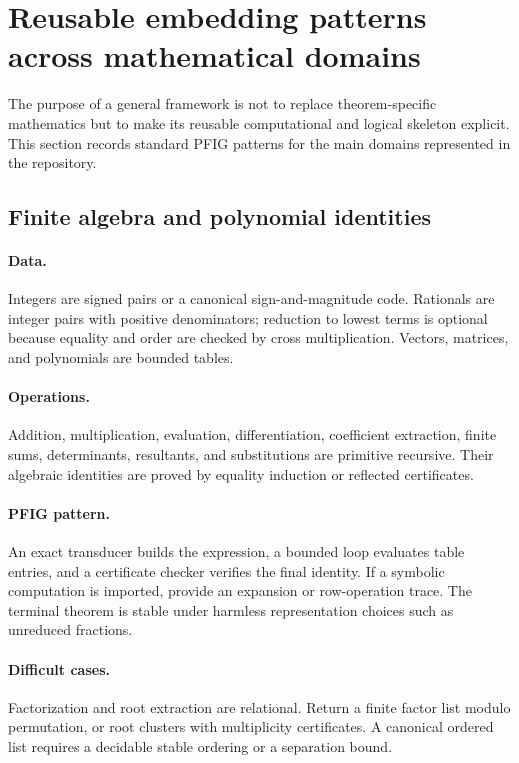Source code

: \section{Reusable embedding patterns across mathematical domains}
\label{sec:domains}

The purpose of a general framework is not to replace theorem-specific mathematics but to make its reusable computational and logical skeleton explicit.  This section records standard PFIG patterns for the main domains represented in the repository.

\subsection{Finite algebra and polynomial identities}

\paragraph{Data.}
Integers are signed pairs or a canonical sign-and-magnitude code.  Rationals are integer pairs with positive denominators; reduction to lowest terms is optional because equality and order are checked by cross multiplication.  Vectors, matrices, and polynomials are bounded tables.

\paragraph{Operations.}
Addition, multiplication, evaluation, differentiation, coefficient extraction, finite sums, determinants, resultants, and substitutions are primitive recursive.  Their algebraic identities are proved by equality induction or reflected certificates.

\paragraph{PFIG pattern.}
An exact transducer builds the expression, a bounded loop evaluates table entries, and a certificate checker verifies the final identity.  If a symbolic computation is imported, provide an expansion or row-operation trace.  The terminal theorem is stable under harmless representation choices such as unreduced fractions.

\paragraph{Difficult cases.}
Factorization and root extraction are relational.  Return a finite factor list modulo permutation, or root clusters with multiplicity certificates.  A canonical ordered list requires a decidable stable ordering or a separation bound.

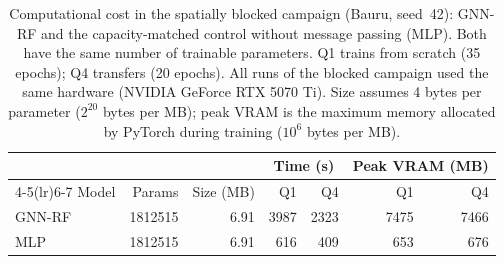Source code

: \begin{table}[!t]
\centering
\caption{Computational cost in the spatially blocked campaign (Bauru, seed~42): GNN-RF and the capacity-matched control without message passing (MLP). Both have the same number of trainable parameters. Q1 trains from scratch (35 epochs); Q4 transfers (20 epochs). All runs of the blocked campaign used the same hardware (NVIDIA GeForce RTX 5070 Ti). Size assumes 4 bytes per parameter ($2^{20}$ bytes per MB); peak VRAM is the maximum memory allocated by PyTorch during training ($10^{6}$ bytes per MB).}
\label{tab:cost}
\setlength{\tabcolsep}{4pt}
\begin{tabular}{lrrrrrr}
\toprule
 & & & \multicolumn{2}{c}{Time (s)} & \multicolumn{2}{c}{Peak VRAM (MB)} \\
\cmidrule(lr){4-5}\cmidrule(lr){6-7}
Model & Params & Size (MB) & Q1 & Q4 & Q1 & Q4 \\
\midrule
GNN-RF & \num{1812515} & 6.91 & 3987 & 2323 & 7475 & 7466 \\
MLP & \num{1812515} & 6.91 & 616 & 409 & 653 & 676 \\
\bottomrule
\end{tabular}
\end{table}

# # # # # # #

— Problem statement —
Only the text of the records belongs in your answer, copied exactly as it appears above.

— Expected answer —
Source code

: \section{Reusable embedding patterns across mathematical domains}
\label{sec:domains}

The purpose of a general framework is not to replace theorem-specific mathematics but to make its reusable computational and logical skeleton explicit.  This section records standard PFIG patterns for the main domains represented in the repository.

\subsection{Finite algebra and polynomial identities}

\paragraph{Data.}
Integers are signed pairs or a canonical sign-and-magnitude code.  Rationals are integer pairs with positive denominators; reduction to lowest terms is optional because equality and order are checked by cross multiplication.  Vectors, matrices, and polynomials are bounded tables.

\paragraph{Operations.}
Addition, multiplication, evaluation, differentiation, coefficient extraction, finite sums, determinants, resultants, and substitutions are primitive recursive.  Their algebraic identities are proved by equality induction or reflected certificates.

\paragraph{PFIG pattern.}
An exact transducer builds the expression, a bounded loop evaluates table entries, and a certificate checker verifies the final identity.  If a symbolic computation is imported, provide an expansion or row-operation trace.  The terminal theorem is stable under harmless representation choices such as unreduced fractions.

\paragraph{Difficult cases.}
Factorization and root extraction are relational.  Return a finite factor list modulo permutation, or root clusters with multiplicity certificates.  A canonical ordered list requires a decidable stable ordering or a separation bound.

Source code

: \begin{table}[!t]
\centering
\caption{Computational cost in the spatially blocked campaign (Bauru, seed~42): GNN-RF and the capacity-matched control without message passing (MLP). Both have the same number of trainable parameters. Q1 trains from scratch (35 epochs); Q4 transfers (20 epochs). All runs of the blocked campaign used the same hardware (NVIDIA GeForce RTX 5070 Ti). Size assumes 4 bytes per parameter ($2^{20}$ bytes per MB); peak VRAM is the maximum memory allocated by PyTorch during training ($10^{6}$ bytes per MB).}
\label{tab:cost}
\setlength{\tabcolsep}{4pt}
\begin{tabular}{lrrrrrr}
\toprule
 & & & \multicolumn{2}{c}{Time (s)} & \multicolumn{2}{c}{Peak VRAM (MB)} \\
\cmidrule(lr){4-5}\cmidrule(lr){6-7}
Model & Params & Size (MB) & Q1 & Q4 & Q1 & Q4 \\
\midrule
GNN-RF & \num{1812515} & 6.91 & 3987 & 2323 & 7475 & 7466 \\
MLP & \num{1812515} & 6.91 & 616 & 409 & 653 & 676 \\
\bottomrule
\end{tabular}
\end{table}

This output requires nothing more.